When asking Americans who don’t have broadband why they don’t subscribe, just 32% said it costs too much, less than a third of respondents. A quarter said it wasn’t available and one in six said “they just don’t want it.”
There is no question that Canada, as a country, needs to do more to address the issue of broadband affordability for low income households. The United States has a number of programs that provide a direct benefit to help cover the cost of broadband service for disadvantaged Americans, including the FCC’s US$50/month Emergency Broadband Benefit. The bipartisan infrastructure bill includes an additional US$14B for broadband affordability vouchers.
No such program exists in Canada. Across Canada, special pricing for broadband services targeted at low-income households is completely funded by the service providers themselves, without government funding.
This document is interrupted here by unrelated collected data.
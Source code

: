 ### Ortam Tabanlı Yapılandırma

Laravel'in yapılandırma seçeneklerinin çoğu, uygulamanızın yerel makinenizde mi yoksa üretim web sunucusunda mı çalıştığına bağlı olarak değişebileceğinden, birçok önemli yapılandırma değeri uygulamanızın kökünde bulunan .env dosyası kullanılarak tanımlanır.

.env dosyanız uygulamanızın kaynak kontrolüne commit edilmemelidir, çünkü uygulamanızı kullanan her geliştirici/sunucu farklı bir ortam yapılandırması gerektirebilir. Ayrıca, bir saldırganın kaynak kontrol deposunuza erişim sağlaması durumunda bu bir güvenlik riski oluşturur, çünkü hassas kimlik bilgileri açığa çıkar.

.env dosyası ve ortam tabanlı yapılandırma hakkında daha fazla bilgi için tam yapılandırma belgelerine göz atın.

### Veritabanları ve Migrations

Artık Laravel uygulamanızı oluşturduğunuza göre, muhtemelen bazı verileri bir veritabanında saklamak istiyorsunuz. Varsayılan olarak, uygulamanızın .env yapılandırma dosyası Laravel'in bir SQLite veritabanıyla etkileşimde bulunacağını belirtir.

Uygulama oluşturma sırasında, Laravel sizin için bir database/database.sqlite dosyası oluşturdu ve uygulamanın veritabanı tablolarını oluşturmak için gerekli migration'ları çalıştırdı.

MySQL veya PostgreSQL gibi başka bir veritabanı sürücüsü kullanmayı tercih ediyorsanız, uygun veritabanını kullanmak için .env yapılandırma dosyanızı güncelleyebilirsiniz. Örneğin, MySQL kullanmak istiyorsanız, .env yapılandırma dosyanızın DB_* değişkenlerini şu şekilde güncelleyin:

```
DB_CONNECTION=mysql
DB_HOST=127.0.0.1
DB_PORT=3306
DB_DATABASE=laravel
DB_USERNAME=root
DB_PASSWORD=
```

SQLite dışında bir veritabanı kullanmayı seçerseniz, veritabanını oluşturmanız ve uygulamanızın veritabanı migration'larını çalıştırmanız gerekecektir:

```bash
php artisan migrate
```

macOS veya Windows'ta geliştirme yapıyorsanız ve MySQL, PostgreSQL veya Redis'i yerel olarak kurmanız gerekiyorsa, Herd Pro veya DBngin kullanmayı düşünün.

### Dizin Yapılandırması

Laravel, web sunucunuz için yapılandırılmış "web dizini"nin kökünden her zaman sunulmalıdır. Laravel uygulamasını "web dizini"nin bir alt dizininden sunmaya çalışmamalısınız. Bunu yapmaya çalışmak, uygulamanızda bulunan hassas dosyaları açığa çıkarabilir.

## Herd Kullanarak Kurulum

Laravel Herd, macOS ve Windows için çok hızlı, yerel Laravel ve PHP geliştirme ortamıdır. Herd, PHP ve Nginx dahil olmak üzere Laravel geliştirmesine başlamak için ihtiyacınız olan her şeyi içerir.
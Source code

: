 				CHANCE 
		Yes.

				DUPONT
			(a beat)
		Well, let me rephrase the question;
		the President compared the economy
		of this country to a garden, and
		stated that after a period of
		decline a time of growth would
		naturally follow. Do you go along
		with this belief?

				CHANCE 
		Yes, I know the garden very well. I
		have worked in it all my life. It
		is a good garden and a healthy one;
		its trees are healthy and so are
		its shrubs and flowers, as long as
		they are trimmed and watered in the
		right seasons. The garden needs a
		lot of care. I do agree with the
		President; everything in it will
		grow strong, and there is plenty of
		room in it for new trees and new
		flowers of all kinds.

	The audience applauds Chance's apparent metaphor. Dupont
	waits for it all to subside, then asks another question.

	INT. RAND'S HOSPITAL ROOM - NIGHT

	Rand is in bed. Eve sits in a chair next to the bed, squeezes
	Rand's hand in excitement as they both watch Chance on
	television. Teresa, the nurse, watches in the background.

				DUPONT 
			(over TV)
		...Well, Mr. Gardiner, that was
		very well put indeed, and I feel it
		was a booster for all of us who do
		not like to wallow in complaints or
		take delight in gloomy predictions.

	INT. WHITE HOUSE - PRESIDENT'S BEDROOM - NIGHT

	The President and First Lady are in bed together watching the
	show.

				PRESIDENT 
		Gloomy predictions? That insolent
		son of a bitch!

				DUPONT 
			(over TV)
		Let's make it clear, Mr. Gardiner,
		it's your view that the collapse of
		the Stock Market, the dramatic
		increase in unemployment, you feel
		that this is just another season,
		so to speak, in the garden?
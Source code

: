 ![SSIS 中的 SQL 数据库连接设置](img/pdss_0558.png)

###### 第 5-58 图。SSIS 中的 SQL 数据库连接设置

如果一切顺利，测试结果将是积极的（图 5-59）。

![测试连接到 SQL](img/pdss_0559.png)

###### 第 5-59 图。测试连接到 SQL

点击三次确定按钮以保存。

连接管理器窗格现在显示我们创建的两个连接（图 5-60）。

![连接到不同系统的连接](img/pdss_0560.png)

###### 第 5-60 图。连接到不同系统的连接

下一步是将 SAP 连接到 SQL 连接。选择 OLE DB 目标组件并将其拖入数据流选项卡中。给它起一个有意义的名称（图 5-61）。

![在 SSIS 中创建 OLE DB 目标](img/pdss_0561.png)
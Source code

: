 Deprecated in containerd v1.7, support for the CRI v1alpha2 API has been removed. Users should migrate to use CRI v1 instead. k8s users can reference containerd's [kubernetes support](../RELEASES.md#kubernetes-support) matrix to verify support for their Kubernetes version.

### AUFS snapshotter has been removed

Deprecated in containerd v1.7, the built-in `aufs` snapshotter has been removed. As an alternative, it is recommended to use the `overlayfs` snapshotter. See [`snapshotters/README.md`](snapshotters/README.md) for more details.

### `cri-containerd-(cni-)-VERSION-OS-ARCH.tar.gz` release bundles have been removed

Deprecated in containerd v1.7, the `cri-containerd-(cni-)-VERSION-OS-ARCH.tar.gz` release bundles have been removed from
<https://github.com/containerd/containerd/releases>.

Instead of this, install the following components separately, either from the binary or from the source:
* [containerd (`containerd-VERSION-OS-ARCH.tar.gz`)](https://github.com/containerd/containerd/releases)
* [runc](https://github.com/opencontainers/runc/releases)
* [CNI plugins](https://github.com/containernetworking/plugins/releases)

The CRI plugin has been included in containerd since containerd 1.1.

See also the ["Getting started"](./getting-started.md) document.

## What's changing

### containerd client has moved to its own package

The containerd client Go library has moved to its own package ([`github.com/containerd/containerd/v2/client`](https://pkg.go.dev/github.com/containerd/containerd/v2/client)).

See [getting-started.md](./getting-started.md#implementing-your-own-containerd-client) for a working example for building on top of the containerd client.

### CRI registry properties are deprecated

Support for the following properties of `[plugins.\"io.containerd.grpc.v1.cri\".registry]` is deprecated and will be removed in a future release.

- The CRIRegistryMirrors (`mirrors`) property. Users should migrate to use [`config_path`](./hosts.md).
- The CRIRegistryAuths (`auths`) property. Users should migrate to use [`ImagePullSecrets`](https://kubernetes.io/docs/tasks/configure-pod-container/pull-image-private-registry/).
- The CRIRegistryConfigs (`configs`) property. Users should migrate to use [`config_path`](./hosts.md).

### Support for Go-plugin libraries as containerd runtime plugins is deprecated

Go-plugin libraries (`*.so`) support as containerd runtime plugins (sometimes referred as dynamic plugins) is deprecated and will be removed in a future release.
But, as Consumer Reports has found, and as I described in “The broadband divide’s little secret”, we need to look beyond price if we want to achieve universal adoption of broadband.
We need to understand the factors that lead some people to say “they just don’t want it” and overcome these issues.
At the end of the day, it comes back to this point: building universal broadband connections is a relatively easy job; it just needs money. Driving universal broadband adoption is a lot harder. Building better broadband just isn’t enough.
We need policy makers to start turning their minds to the harder task at hand.